Jonathan ignored her. Instead, he turned her hand slightly, availing himself to some other crisscrossing lines, and continued counting. “Eight, no nine, children.”
“Oh, splendid. I was concerned when you said I had only seven children. What are—?”
“Five lovely girls, four boys,” he interjected, correctly interpreting her next question.
“I hope they’re not terribly naughty.”
Jonathan appeared as if to study her hand for another moment, before clucking his tongue at whatever he’d seen, giving her a pitying look. “I’m afraid to report they appear rather precocious.” He lowered his brow to hers and relinquished her hand. “Enough of the future. Why spend so much time there when the present is so much more ideal?”
Except, she found she preferred the future. For the future wasn’t real. It was nothing more than a pretend world she could dare dream of. The now represented loneliness, and an agony for all the things she’d never know.
The pain of her stark reality pierced at her like a dozen arrows being shot through her person. She and Jonathan belonged to two very different worlds. He saw the now as pleasant, ideal, harmonious. Juliet, however, lived in terror of the now. She held her breath with fear of when her blissful, serenity of employment with his family would end and she’d be off in the world, an unwed woman, alone in her cottage. What had once sounded so very splendorous mere days ago now filled her with an aching sadness. And her employment here would end—because she’d learned more than a year ago that all good things, they ultimately died.

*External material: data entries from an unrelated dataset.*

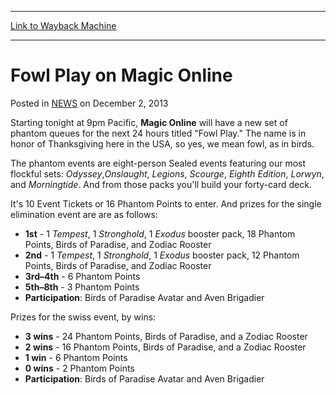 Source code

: 
---
[Link to Wayback Machine](https://web.archive.org/web/20211028215403/https://magic.wizards.com/en/articles/archive/fowl-play-magic-online-2013-12-02)

[_metadata_:description]:- "Starting tonight at 9pm Pacific, Magic Online will have a new set of phantom queues for the next 24 hours titled `Fowl Play.` The name is in honor of Thanksgiving here in the USA, so yes, we mean fowl, as in birds. The phantom events are eight-person Sealed events featuring our most flockful sets: Odyssey,Onslaught, Legions, Scourge, Eighth Edition, Lorwyn, and Morningtide."
[_metadata_:generator]:- "Drupal 7 (http://drupal.org)"
[_metadata_:node]:- "117907"
[_metadata_:publish_date]:- "2013-12-02"
[_metadata_:source]:- "div-main-content"
[_metadata_:title]:- "Fowl Play on Magic Online"
[_metadata_:wayback_capture_timestamp]:- "2021-10-28 21:54:03"
[_metadata_:wayback_raw_url]:- "https://web.archive.org/web/20211028215403id_/https://magic.wizards.com/en/articles/archive/fowl-play-magic-online-2013-12-02"
[_metadata_:wayback_url]:- "https://magic.wizards.com/en/articles/archive/fowl-play-magic-online-2013-12-02"
---


Fowl Play on Magic Online
=========================



 Posted in [NEWS](/en/articles)
 on December 2, 2013 










Starting tonight at 9pm Pacific, **Magic Online** will have a new set of phantom queues for the next 24 hours titled "Fowl Play." The name is in honor of Thanksgiving here in the USA, so yes, we mean fowl, as in birds.


The phantom events are eight-person Sealed events featuring our most flockful sets: *Odyssey*,*Onslaught*, *Legions*, *Scourge*, *Eighth Edition*, *Lorwyn*, and *Morningtide*. And from those packs you'll build your forty-card deck.


It's 10 Event Tickets or 16 Phantom Points to enter. And prizes for the single elimination event are are as follows:


* **1st** - 1 *Tempest*, 1 *Stronghold*, 1 *Exodus* booster pack, 18 Phantom Points, Birds of Paradise, and Zodiac Rooster
* **2nd** - 1 *Tempest*, 1 *Stronghold*, 1 *Exodus* booster pack, 12 Phantom Points, Birds of Paradise, and Zodiac Rooster
* **3rd–4th** - 6 Phantom Points
* **5th–8th** - 3 Phantom Points
* **Participation**: Birds of Paradise Avatar and Aven Brigadier

Prizes for the swiss event, by wins:


* **3 wins** - 24 Phantom Points, Birds of Paradise, and a Zodiac Rooster
* **2 wins** - 16 Phantom Points, Birds of Paradise, and a Zodiac Rooster
* **1 win** - 6 Phantom Points
* **0 wins** - 2 Phantom Points
* **Participation**: Birds of Paradise Avatar and Aven Brigadier






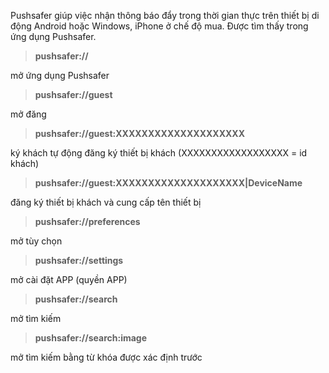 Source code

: Pushsafer giúp việc nhận thông báo đẩy trong thời gian thực trên thiết bị di động Android hoặc Windows, iPhone ở chế độ mua. Được tìm thấy trong ứng dụng Pushsafer. 

> **pushsafer://**
    
mở ứng dụng Pushsafer
    
> **pushsafer://guest**
     
mở đăng
    
> **pushsafer://guest:XXXXXXXXXXXXXXXXXXXX**
     
ký khách tự động đăng ký thiết bị khách (XXXXXXXXXXXXXXXXXX = id khách)
  
> **pushsafer://guest:XXXXXXXXXXXXXXXXXXXX|DeviceName**
   
đăng ký thiết bị khách và cung cấp tên thiết bị
   
> **pushsafer://preferences**
  
mở tùy chọn
  
> **pushsafer://settings**
   
mở cài đặt APP (quyền APP)
  
> **pushsafer://search**
   
mở tìm kiếm
   
> **pushsafer://search:image**
  
mở tìm kiếm bằng từ khóa được xác định trước
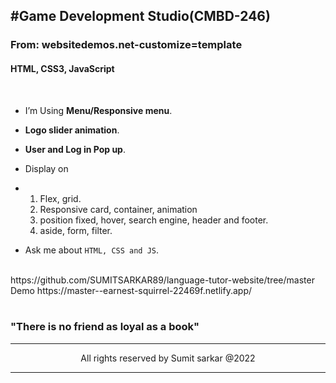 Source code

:<!--markdown-->
#Game Development Studio(CMBD-246)
--- 
### From: websitedemos.net-customize=template
#### HTML, CSS3, JavaScript
<br/>


<img src="img/s4.jpeg" alt="">


<br/>

-  I’m Using  __Menu/Responsive menu__.
-   __Logo slider animation__.
-  __User and Log in Pop up__.
-  Display on
-  1. Flex, grid.
   2. Responsive card, container, animation
   3. position fixed, hover, search engine, header and footer.
   4. aside, form, filter.

-  Ask me about `HTML, CSS and JS`.

<br/>
   https://github.com/SUMITSARKAR89/language-tutor-website/tree/master
    <br/>
Demo https://master--earnest-squirrel-22469f.netlify.app/

<br/>
<img src="img/s1.jpeg" alt="">
<img src="img/s2.jpeg" alt="">
<img src="img/s3.jpeg" alt="">
    
   ### __"There is no friend as loyal as a book"__ 

<hr/>
 <p style="text-align:center" style="color:#fefe" >All rights reserved by Sumit sarkar @2022</p>
<hr/>


<!-- --link-- -->
[facebooklink]: https://www.facebook.com/sumitsarkar89
[linkedinlink]:https://www.linkedin.com/in/sumitsarkar89/
[gmaillink]: www.sumitopticalit89@gmail.com
[githublink]: https://github.com/SUMITSARKAR89
[cvlink]:https://drive.google.com/file/d/1CTEwnPjn2WZW2E9qf5NDFViXcVLVEMD-/view?usp=drive_link


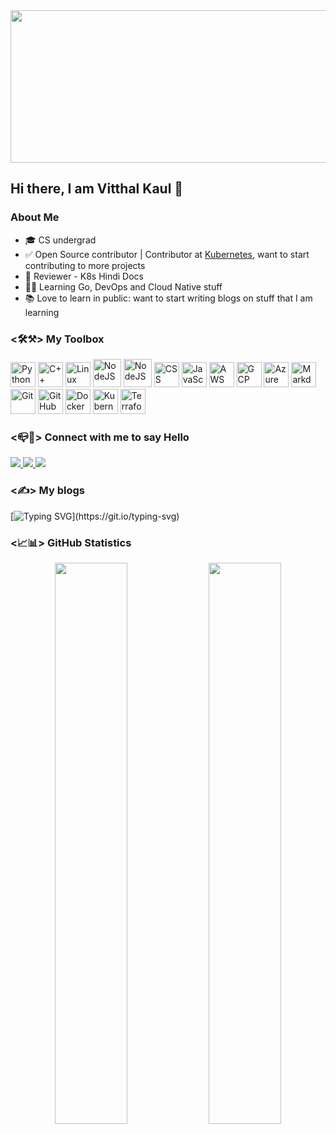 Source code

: <div>
<img align="center" src="https://camo.githubusercontent.com/2b507540e2681c1a25698f246b9dca69c30548ed66a7323075b0224cbb1bf058/68747470733a2f2f676f6c616e672e6f72672f646f632f676f706865722f6669766579656172732e6a7067" width="1224" height="244">
</div>

## Hi there, I am Vitthal Kaul 👋

### About Me

- 🎓 CS undergrad
- ✅ Open Source contributor | Contributor at [Kubernetes](https://github.com/kubernetes), want to start contributing to more projects 
- 👀 Reviewer - K8s Hindi Docs
- 📖📂 Learning Go, DevOps and Cloud Native stuff
- 📚 Love to learn in public: want to start writing blogs on stuff that I am learning

### <🛠⚒> My Toolbox

<p align="left">
<img src="https://img.icons8.com/color/512/python.png" alt="Python"  width="40"  height="40"/>
<img src="https://img.icons8.com/color/512/c-plus-plus-logo.png" alt="C++"  width="40"  height="40"/>
<img src="https://img.icons8.com/color/512/linux.png" alt="Linux"  width="40"  height="40"/>
<img src="https://img.icons8.com/color/512/nodejs.png" alt="NodeJS"  width="45"  height="45"/>
<img src="https://camo.githubusercontent.com/77665f0c2a41fd66504f85fef216dcaa308a483fd44fff9352ee7ee834bdfef2/68747470733a2f2f696d672e69636f6e73382e636f6d2f636f6c6f722f32782f68746d6c2d352e706e67" alt="NodeJS"  width="45"  height="45"/>
<img src="https://img.icons8.com/color/512/css3.png"  alt="CSS"  width="40"  height="40"/>
<img src="https://img.icons8.com/color/512/javascript--v2.png"  alt="JavaScript"  width="40"  height="40"/>
<img src="https://img.icons8.com/color/512/amazon-web-services.png"  alt="AWS"  width="40"  height="40"/>
<img src="https://img.icons8.com/color/512/google-cloud.png" alt="GCP"  width="40"  height="40"/>
<img src="https://img.icons8.com/fluency/512/azure-1.png"  alt="Azure"  width="40"  height="40"/>
<img src="https://img.icons8.com/external-tal-revivo-fresh-tal-revivo/512/external-markdown-a-lightweight-markup-language-with-plain-text-formatting-syntax-logo-fresh-tal-revivo.png" alt="Markdown"  width="40"  height="40"/>
<img src="https://img.icons8.com/color/512/git.png"  alt="Git"  width="40"  height="40"/>
<img src="https://img.icons8.com/bubbles/512/github.png"  alt="GitHub"  width="40"  height="40"/>
<img src="https://img.icons8.com/fluency/512/docker.png"  alt="Docker"  width="40"  height="40"/>
<img src="https://img.icons8.com/color/512/kubernetes.png" alt="Kubernetes"  width="40"  height="40"/>
<img src="https://img.icons8.com/color/512/terraform.png" alt="Terraform"  width="40"  height="40"/>

### <📪📮> Connect with me to say Hello

<a href="http://twitter.com/Babapoool">
  <img src="https://img.shields.io/twitter/follow/Babapoool?label=Twitter&logo=twitter&style=for-the-badge&color=blue" />
</a>


<a href="https://www.linkedin.com/in/vitthal-sai-kaul" />
  <img src="https://img.shields.io/badge/LinkedIn-0077B5?style=for-the-badge&logo=linkedin&logoColor=white" />
</a>

<a href="mailto:vitthalsai2001@gmail.com">
  <img src="https://img.shields.io/badge/-Gmail-c14438?style=square&logo=Gmail&logoColor=white&link=mailto:mixdeers@gmail.com" />
</a>

### <✍> My blogs
[![Typing SVG](https://readme-typing-svg.herokuapp.com?font=Fira+Code&pause=1000&color=F71212&width=435&lines=Loading+coming+soon............................)](https://git.io/typing-svg)

### <📈📊> GitHub Statistics
  
  <p align="center">
  <img width="48%" src="https://github-readme-stats.vercel.app/api?username=Babapool&show_icons=true&theme=tokyonight" />
  <img width="48%" src="https://github-readme-streak-stats.herokuapp.com/?user=Babapool&theme=tokyonight" />
</p>

<!--
**Babapool/Babapool** is a ✨ _special_ ✨ repository because its `README.md` (this file) appears on your GitHub profile.

Here are some ideas to get you started:

- 🔭 I’m currently working on ...
- 🌱 I’m currently learning ...
- 👯 I’m looking to collaborate on ...
- 🤔 I’m looking for help with ...
- 💬 Ask me about ...
- 📫 How to reach me: ...
- 😄 Pronouns: ...
- ⚡ Fun fact: ...
-->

She would leave. And wait. Wait in dreaded anticipation for the day Baron Williams found her and demanded justice for the harm she’d done him in her brother’s parlor.
“What is this, now,” he whispered. Touching his fingers to her chin, he angled her back to face him. “You’ve gone all quiet on me, Juliet.”
She pulled away from him, and slashed the air with her hand, suddenly angry with herself for having grown to care so very much for him. “It is how you see the world, Jonathan. You see it as ideal, uncomplicated. That is not how the world truly is.” She detected the slight stiffening of his broad shoulders, and knew she’d done a deplorable job in concealing the bitterness carried in her heart, and underscoring her words.
“You think I’m a self-absorbed nobleman without any real cares, don’t you?” He didn’t allow her to respond but plowed ahead. “What do you see when you look at me? A gentleman who lives for his own pleasures? One who doesn’t take responsibility all that seriously?”
She shook her head, at the unexpected harshness to his tone. “No…I—”
“The day my father died, I assumed the mantle of responsibility for my family. Poppy and Penelope were just babes, Prudence and Patrina but girls.” Guilt filled her at having passed judgment of him. “I became the one to see to my mother’s security and my sisters’ every happiness. You might see my sisters as indulgent, spoiled—”
“No! I don’t…” She didn’t see the girls that way. How could he believe she did?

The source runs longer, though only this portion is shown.